Fall is an intense time. I think it’s like that for nearly everyone I know. Kids are back in school. We kick off the holiday season with Halloween, followed almost overnight by Thanksgiving and then the December holidays (How very PC of me to not specify which, huh?). We’re trying to cram as much into the final warmer days of the year, before the dark days of winter officially descend upon us.
In the business world, third and fourth quarter earnings (for those on a calendar year) kick things into high gear. We’re planning and budgeting for the upcoming year. Can’t forget about performance reviews and year-end employee engagement efforts! It’s a busy time, for sure.
As a college professor, I primarily teach “non-traditional” adult learners. What makes them non-traditional? Well, most are working adults, having spent at least a few years in the working world, if not a decade or more. Many have married, and some have kids of their own. They bring to the learning environment a wealth of experiences and perspectives that many of my “traditional” professorial colleagues could only dream to have in their classrooms. Gone is some of the naiveté of their early 20s, replaced by a realism (bordering at times on cynicism) that is both provocative and, quite honestly, exciting to me as an educator. They are willing and able to challenge the status quo, with some backing to their critiques based on real-world practice.
For these students, all year is an intense time. They never seem to get a break, between work, families, social lives, and their own schoolwork. And it’s not that they don’t complain…oh, from time to time, they certainly do. But at the end of it all, more often than not, they simply buckle down and get it all done. The manage the juggling, balancing act of being a non-traditional adult learner. It’s impressive really…..
I myself have seen learning from both sides of the fence. My undergraduate work, however, also veered from the traditional college experience. At Colorado College, intensity was the norm. With each course, a semester’s worth of material and contact hours was crammed into a brief 3 1/2-week block. Each academic year, students normally complete 8 such blocks, opportunities to fully dive into a particular subject and produce on very short notice. There’s little opportunity for procrastination, to be sure. But, in my opinion, it’s a wonderful model of education, and I thoroughly thrived in it.
Alas, I eventually had to leave the mountain views of Pikes Peak and Garden of the Gods for the real world. And when I did return to school, it was as a full-time working professional and a part-time graduate student. Call me a glutton for punishment, but that’s a life I have continued for much of my working life. Through a Master’s degree, nearly a second, and ultimately a doctoral program, I’ve experienced the hardships and sacrifices of balancing work and school, and for fun, I threw in two marriages and two kids to boot!
So, why do I say all this? It’s not because I can merely relate to the students I’m teaching and the real-life challenges they face every day in my courses. Rather, it’s because they do so with true grace and poise, constantly producing high quality work in spite of the challenges.
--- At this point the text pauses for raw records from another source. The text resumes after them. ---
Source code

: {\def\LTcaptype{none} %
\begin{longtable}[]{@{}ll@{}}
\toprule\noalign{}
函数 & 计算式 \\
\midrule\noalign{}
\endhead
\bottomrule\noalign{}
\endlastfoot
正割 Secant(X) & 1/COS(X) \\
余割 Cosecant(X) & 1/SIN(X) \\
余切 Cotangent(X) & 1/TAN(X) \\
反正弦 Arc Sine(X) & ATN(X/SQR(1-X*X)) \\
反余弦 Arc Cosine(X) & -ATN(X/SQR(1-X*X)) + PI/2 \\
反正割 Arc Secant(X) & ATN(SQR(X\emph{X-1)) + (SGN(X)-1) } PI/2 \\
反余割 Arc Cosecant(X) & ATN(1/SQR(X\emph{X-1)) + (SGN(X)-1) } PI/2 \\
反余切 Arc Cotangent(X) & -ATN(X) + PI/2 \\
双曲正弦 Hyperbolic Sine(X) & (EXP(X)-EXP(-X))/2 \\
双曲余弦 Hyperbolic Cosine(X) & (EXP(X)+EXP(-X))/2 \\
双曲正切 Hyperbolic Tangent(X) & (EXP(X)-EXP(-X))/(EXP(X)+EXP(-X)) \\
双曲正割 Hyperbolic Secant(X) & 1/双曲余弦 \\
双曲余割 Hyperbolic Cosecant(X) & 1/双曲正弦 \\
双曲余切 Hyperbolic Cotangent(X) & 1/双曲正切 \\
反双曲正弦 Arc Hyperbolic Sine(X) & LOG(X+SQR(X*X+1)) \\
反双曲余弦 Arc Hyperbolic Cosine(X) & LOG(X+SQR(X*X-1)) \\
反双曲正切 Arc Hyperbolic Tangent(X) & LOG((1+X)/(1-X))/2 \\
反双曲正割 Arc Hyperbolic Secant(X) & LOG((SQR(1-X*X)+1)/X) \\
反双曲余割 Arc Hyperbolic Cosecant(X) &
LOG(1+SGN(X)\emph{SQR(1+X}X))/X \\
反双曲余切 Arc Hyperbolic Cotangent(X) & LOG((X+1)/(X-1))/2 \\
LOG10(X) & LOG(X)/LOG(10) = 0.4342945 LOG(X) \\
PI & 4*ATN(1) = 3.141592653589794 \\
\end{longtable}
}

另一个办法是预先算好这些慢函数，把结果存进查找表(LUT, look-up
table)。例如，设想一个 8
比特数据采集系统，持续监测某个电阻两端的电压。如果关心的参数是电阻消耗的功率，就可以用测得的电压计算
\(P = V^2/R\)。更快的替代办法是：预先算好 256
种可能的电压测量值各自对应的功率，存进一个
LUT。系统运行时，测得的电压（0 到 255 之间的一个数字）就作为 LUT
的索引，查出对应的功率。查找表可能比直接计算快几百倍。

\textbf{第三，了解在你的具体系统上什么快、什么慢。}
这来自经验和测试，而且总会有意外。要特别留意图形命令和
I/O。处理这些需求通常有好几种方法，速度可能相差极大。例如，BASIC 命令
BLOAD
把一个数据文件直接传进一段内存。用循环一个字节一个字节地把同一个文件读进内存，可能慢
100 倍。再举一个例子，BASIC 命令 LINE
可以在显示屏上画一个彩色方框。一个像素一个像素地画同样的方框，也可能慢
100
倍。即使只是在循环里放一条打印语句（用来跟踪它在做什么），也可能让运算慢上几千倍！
They blend their various lives into fascinating discussions, relevant examples, and real-time, applied learning in a way that would impress the most stodgy of traditional academicians.
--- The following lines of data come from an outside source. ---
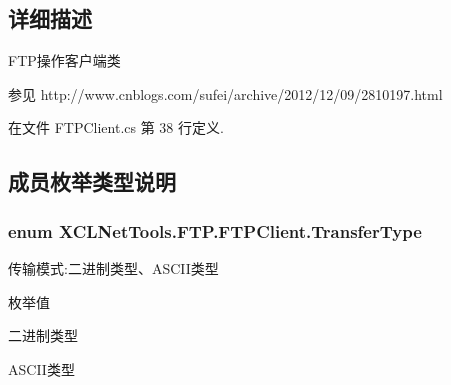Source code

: \subsection{详细描述}
F\-T\-P操作客户端类 \begin{DoxySeeAlso}{参见}
http\-://www.\-cnblogs.\-com/sufei/archive/2012/12/09/2810197.\-html


\end{DoxySeeAlso}




在文件 F\-T\-P\-Client.\-cs 第 38 行定义.



\subsection{成员枚举类型说明}
\hypertarget{class_x_c_l_net_tools_1_1_f_t_p_1_1_f_t_p_client_adef28404af1c916d9bd2bfbfa924b707}{
\subsubsection[{Transfer\-Type}]{\setlength{\rightskip}{0pt plus 5cm}enum {\bf X\-C\-L\-Net\-Tools.\-F\-T\-P.\-F\-T\-P\-Client.\-Transfer\-Type}}}\label{class_x_c_l_net_tools_1_1_f_t_p_1_1_f_t_p_client_adef28404af1c916d9bd2bfbfa924b707}


传输模式\-:二进制类型、\-A\-S\-C\-I\-I类型 

\begin{Desc}
\item[枚举值]\par
\begin{description}
\item[{\em 
\hypertarget{class_x_c_l_net_tools_1_1_f_t_p_1_1_f_t_p_client_adef28404af1c916d9bd2bfbfa924b707a6ce976e8f061b2b5cfe4d0c50c3405dd}{Binary}\label{class_x_c_l_net_tools_1_1_f_t_p_1_1_f_t_p_client_adef28404af1c916d9bd2bfbfa924b707a6ce976e8f061b2b5cfe4d0c50c3405dd}
}]二进制类型 \item[{\em 
\hypertarget{class_x_c_l_net_tools_1_1_f_t_p_1_1_f_t_p_client_adef28404af1c916d9bd2bfbfa924b707ad2cd8253361a9c732d21ca1d336599cc}{A\-S\-C\-I\-I}\label{class_x_c_l_net_tools_1_1_f_t_p_1_1_f_t_p_client_adef28404af1c916d9bd2bfbfa924b707ad2cd8253361a9c732d21ca1d336599cc}
}]A\-S\-C\-I\-I类型 \end{description}
\end{Desc}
So, next time you discover a co-worker, neighbor, or family member who is pursuing an educational degree (undergraduate or graduate level), take a few minutes to marvel first at how they do manage to balance it all. But also take a moment to admire their perseverance and determination to grit it out, relying on self-determination and self-direction to reach their goals. For it is that drive that will take your company, your community, and this country forward. These are the leaders we need for our futures. It’s pretty impressive, if you ask me.